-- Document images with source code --
=== Section Start ===
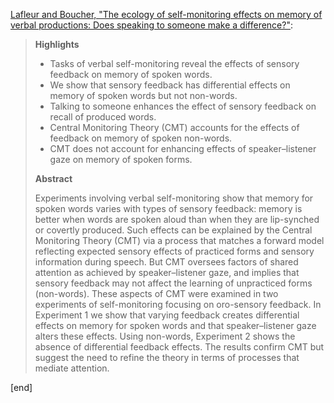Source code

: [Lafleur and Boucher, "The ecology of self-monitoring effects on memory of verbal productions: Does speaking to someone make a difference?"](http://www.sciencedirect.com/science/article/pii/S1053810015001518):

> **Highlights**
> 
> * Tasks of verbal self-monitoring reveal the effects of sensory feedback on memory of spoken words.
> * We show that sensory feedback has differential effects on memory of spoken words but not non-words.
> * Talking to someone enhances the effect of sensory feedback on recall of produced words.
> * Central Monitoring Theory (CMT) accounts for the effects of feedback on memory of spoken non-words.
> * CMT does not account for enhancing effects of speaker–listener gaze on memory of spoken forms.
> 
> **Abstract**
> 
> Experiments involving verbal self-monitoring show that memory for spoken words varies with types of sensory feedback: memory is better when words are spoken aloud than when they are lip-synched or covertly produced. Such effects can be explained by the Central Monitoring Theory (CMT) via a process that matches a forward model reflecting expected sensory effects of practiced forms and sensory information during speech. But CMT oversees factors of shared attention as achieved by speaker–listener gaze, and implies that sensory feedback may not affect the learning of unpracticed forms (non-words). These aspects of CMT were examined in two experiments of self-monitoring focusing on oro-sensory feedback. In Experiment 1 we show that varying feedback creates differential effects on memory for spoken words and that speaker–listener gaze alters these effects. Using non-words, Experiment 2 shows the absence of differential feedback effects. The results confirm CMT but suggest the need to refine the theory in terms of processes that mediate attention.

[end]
=== Section End ===
-- WHAT THE TASK ASKS --
Without copying any picture, repeat all of the entries exactly.

-- EXERCISE RESPONSE --
Source code

: [Lafleur and Boucher, "The ecology of self-monitoring effects on memory of verbal productions: Does speaking to someone make a difference?"](http://www.sciencedirect.com/science/article/pii/S1053810015001518):

> **Highlights**
> 
> * Tasks of verbal self-monitoring reveal the effects of sensory feedback on memory of spoken words.
> * We show that sensory feedback has differential effects on memory of spoken words but not non-words.
> * Talking to someone enhances the effect of sensory feedback on recall of produced words.
> * Central Monitoring Theory (CMT) accounts for the effects of feedback on memory of spoken non-words.
> * CMT does not account for enhancing effects of speaker–listener gaze on memory of spoken forms.
> 
> **Abstract**
> 
> Experiments involving verbal self-monitoring show that memory for spoken words varies with types of sensory feedback: memory is better when words are spoken aloud than when they are lip-synched or covertly produced. Such effects can be explained by the Central Monitoring Theory (CMT) via a process that matches a forward model reflecting expected sensory effects of practiced forms and sensory information during speech. But CMT oversees factors of shared attention as achieved by speaker–listener gaze, and implies that sensory feedback may not affect the learning of unpracticed forms (non-words). These aspects of CMT were examined in two experiments of self-monitoring focusing on oro-sensory feedback. In Experiment 1 we show that varying feedback creates differential effects on memory for spoken words and that speaker–listener gaze alters these effects. Using non-words, Experiment 2 shows the absence of differential feedback effects. The results confirm CMT but suggest the need to refine the theory in terms of processes that mediate attention.

[end]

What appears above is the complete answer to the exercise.